▶ _PROBLEM TO SOLVE_: From the material below, list every line containing "center".

··· ENTRIES PROVIDED

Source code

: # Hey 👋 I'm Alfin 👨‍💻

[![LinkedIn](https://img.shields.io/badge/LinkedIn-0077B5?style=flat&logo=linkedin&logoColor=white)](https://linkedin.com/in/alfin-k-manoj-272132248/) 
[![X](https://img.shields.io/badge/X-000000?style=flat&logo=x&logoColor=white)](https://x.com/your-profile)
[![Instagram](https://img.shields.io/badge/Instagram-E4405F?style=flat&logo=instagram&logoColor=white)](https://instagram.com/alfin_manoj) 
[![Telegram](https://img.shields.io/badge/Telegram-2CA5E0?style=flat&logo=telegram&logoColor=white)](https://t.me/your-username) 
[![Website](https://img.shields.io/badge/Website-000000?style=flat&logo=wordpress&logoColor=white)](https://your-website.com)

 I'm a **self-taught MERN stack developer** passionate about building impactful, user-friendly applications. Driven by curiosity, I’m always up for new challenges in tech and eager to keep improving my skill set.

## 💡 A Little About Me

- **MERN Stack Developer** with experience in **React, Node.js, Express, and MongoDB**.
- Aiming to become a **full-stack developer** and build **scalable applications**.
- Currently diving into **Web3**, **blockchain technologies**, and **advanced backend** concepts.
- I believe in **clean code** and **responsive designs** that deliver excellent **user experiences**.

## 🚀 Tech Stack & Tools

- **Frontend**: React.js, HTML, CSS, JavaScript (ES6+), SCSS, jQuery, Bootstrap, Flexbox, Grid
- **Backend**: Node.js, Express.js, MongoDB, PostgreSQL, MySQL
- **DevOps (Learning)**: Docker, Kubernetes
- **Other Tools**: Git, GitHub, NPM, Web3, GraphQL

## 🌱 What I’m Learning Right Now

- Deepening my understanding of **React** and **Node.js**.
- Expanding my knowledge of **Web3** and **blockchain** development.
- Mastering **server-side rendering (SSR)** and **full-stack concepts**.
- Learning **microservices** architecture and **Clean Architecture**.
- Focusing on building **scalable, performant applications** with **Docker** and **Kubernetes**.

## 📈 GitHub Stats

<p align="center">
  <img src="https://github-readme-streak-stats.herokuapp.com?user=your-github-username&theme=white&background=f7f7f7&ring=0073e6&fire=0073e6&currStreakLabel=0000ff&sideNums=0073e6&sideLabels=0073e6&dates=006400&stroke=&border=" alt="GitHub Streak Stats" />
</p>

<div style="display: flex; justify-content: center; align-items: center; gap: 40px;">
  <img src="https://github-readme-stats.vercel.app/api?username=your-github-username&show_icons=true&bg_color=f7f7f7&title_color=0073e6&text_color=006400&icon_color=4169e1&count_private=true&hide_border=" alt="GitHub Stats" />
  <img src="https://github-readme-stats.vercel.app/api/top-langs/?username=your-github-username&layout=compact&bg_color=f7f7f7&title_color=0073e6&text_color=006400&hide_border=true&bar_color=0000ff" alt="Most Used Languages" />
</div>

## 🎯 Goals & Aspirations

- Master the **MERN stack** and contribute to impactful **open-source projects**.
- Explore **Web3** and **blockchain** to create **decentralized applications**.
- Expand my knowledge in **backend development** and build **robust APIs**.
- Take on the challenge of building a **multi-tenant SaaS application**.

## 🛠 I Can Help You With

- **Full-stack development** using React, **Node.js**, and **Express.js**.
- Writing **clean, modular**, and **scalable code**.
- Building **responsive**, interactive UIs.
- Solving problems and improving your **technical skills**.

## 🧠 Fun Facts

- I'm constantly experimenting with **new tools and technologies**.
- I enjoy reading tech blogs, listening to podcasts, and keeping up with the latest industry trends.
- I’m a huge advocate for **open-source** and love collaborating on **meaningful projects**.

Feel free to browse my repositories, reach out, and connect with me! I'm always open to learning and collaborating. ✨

······
··· ENTRIES PROVIDED

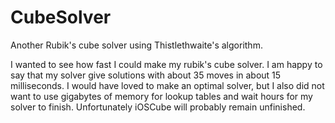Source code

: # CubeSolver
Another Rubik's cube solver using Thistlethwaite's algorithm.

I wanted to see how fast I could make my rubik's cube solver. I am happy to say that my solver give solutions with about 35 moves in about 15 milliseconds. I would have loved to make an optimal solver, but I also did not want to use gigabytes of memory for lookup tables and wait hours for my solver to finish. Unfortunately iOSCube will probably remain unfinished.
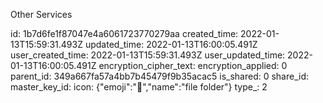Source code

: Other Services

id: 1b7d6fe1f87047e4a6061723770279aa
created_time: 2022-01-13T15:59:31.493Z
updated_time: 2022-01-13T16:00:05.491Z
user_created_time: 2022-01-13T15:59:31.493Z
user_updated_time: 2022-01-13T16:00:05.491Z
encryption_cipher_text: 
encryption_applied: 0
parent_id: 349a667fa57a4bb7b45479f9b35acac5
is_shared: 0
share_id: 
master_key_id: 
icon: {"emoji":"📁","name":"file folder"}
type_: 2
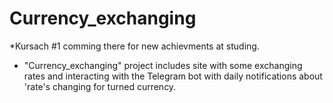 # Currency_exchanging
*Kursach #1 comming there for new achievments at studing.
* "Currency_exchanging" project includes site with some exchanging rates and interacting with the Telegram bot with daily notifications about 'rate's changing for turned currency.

······

▶ _RESPONSE TO THIS TASK_:
<p align="center">
<div style="display: flex; justify-content: center; align-items: center; gap: 40px;">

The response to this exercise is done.